HDRIの活用
カットに合わせた臨機応変な調整
具体的な手順は、まず使用するHDRIを選択し、キーライトの方向を回転させて実写プレートに合わせる。基本的にEmit LightはONにする(映り込みとして使う場合はOFFにする)。IBLのライトは、半自動的にHDRIの輝度情報を基にしてライトに変換されるが、その際IBLのUVに沿ったQuality U、Quality Vの値で、HDRIをライトに置き換える精度を調整する。数値を上げれば品質は上がるが時間もかかり、上げすぎてもノイズが出やすくなる。サンプルの規定値は256だが、白組では思いきって規定値より低い数値にしているそうだ。

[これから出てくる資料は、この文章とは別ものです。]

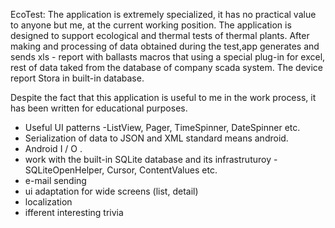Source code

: EcoTest:
The application is extremely specialized, it has no practical value to anyone but me, at the current working position.
The application is designed to support ecological and thermal tests of thermal plants. After making and processing of data
obtained during the test,app generates and sends xls - report with ballasts macros that using a special plug-in for excel,
rest of data taked from the database of company scada system.
The device report Stora in built-in database.

Despite the fact that this application is useful to me in the work process, it has been written for educational purposes.
- Useful UI patterns -ListView, Pager, TimeSpinner, DateSpinner etc.
- Serialization of data to JSON and XML standard means android.
- Android I / O .
- work with the built-in SQLite database and its infrastruturoy - SQLiteOpenHelper, Cursor, ContentValues etc.
- e-mail sending
- ui adaptation for wide screens (list, detail)
- localization
- ifferent interesting trivia
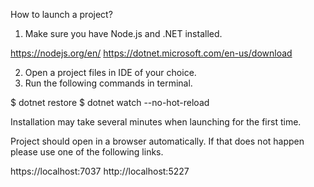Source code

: How to launch a project?

1. Make sure you have Node.js and .NET installed.

https://nodejs.org/en/
https://dotnet.microsoft.com/en-us/download

2. Open a project files in IDE of your choice.
3. Run the following commands in terminal.

$ dotnet restore
$ dotnet watch --no-hot-reload

Installation may take several minutes when launching for the first time.

Project should open in a browser automatically. If that does not happen please use one of the following links.

https://localhost:7037
http://localhost:5227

また、HDRIによってもレンダリング時間は変わるそうで、太陽がひとつの屋外と蛍光灯がたくさんある室内などでは、後者の方が重くなる。杓子定規にマニュアル通りにするのではなく、画のクオリティ基準をチームで共有し、自分たちで検証することも大切だ。カットによってはレンダリングでブラーをかけずにコンポで加えるなど、後工程でのフォローも含めて、常に時間とクオリティのせめぎ合いをしているという。結果、ミギーのレンダリングは標準的なサイズで約1分と時間短縮に成功した。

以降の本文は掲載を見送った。